For a moment there was silence. Cedric felt far too young and simple to argue with her. He stared morosely at his hands, clasped on his knees. He had been unconsciously picking at a callus with a thumbnail. He was glumly sure that he was about
to be suckered again.
“That’s why Frazer Franklin,” his grandmother said. “The plantings themselves have been easy compared to the problems of keeping them secret. We have many sympathizers, in key places.”
“Spies? No, agents. You pay them with murders?” He did not look at her, just his finger.
“With many things. Money. Some, like Frazer, want favors. Some just approve of what we are doing. Many accept immortality.”
Then he did raise his head, and she smiled mockingly at his incomprehension. “The instinct to procreate runs very deep—as you should realize, Grandson—and I can offer them a chance to propagate throughout a universe. It’s often the most potent bribe of all. And it’s good for us—we gain valuable breeding stock for our plantings.”
“Cloning?”
“Sometimes. Nothing wrong with cloning if the clones are treated as people.”
“So you do sell tickets to the rich?”
“In that sense, I suppose I do. When I must. Or murder when I must. Or blackmail, or deceive, or threaten. But I have populated worlds that will bless my name for thousands of years.”
She was convincing, and he supposed he owed her his loyalty, even yet.
“If I refuse?”
“Don’t. Don’t ask the alternative, either.”
He shrugged. “All right. What do I have to do?”
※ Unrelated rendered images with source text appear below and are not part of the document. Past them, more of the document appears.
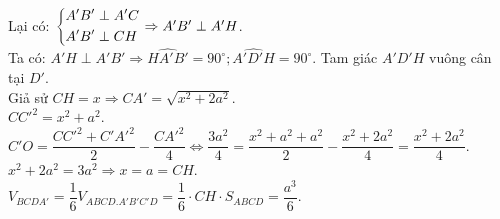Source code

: \begin{ex}
{		Lại có: $\left\{\begin{aligned}&A'B'\perp A'C\\&A'B'\perp CH\end{aligned}\right.\Rightarrow A'B'\perp A'H$.\\
		Ta có: $A'H\perp A'B'\Rightarrow\widehat{HA'B'}=90^{\circ};\widehat{A'D'H}=90^{\circ}$. Tam giác $A'D'H$ vuông cân tại $D'$.\\
		Giả sử $CH=x\Rightarrow CA'=\sqrt{x^2+2a^2}$.\\
		$CC'^2=x^2+a^2$.\\
		$C'O=\dfrac{CC'^2+C'A'^2}{2}-\dfrac{CA'^2}{4}\Leftrightarrow\dfrac{3a^2}{4}=\dfrac{x^2+a^2+a^2}{2}-\dfrac{x^2+2a^2}{4}=\dfrac{x^2+2a^2}{4}$.\\
		$x^2+2a^2=3a^2\Rightarrow x=a=CH$.\\
		$V_{BCDA'}=\dfrac{1}{6}V_{ABCD.A'B'C'D}=\dfrac{1}{6}\cdot CH\cdot S_{ABCD}=\dfrac{a^3}{6}$.}
\end{ex}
Satisfaction thinned the pale lips. “Make yourself respectable. It will not be until late; midnight or after.”
“And then?”
“Just stay close to me. Be yourself, but don’t speak unless I ask you a question.”
“And then I can go with Alya?”
The smile grew wider. “Are you certain she wants you? You may have been only a passing amusement. But if you choose to go to Tiber, I won’t stand in your way. Com end.”
Not stand in your way…Again she had slid around that point. But she had gone. He thought she had shown him one glimpse of a tree and hidden a forest.
He sat and picked at the edge of the callus until he made his finger bleed. He counted his troubles, and the list was crushing. His strengths were only two: that Alya loved him, and that System still obeyed his commands with very few limits.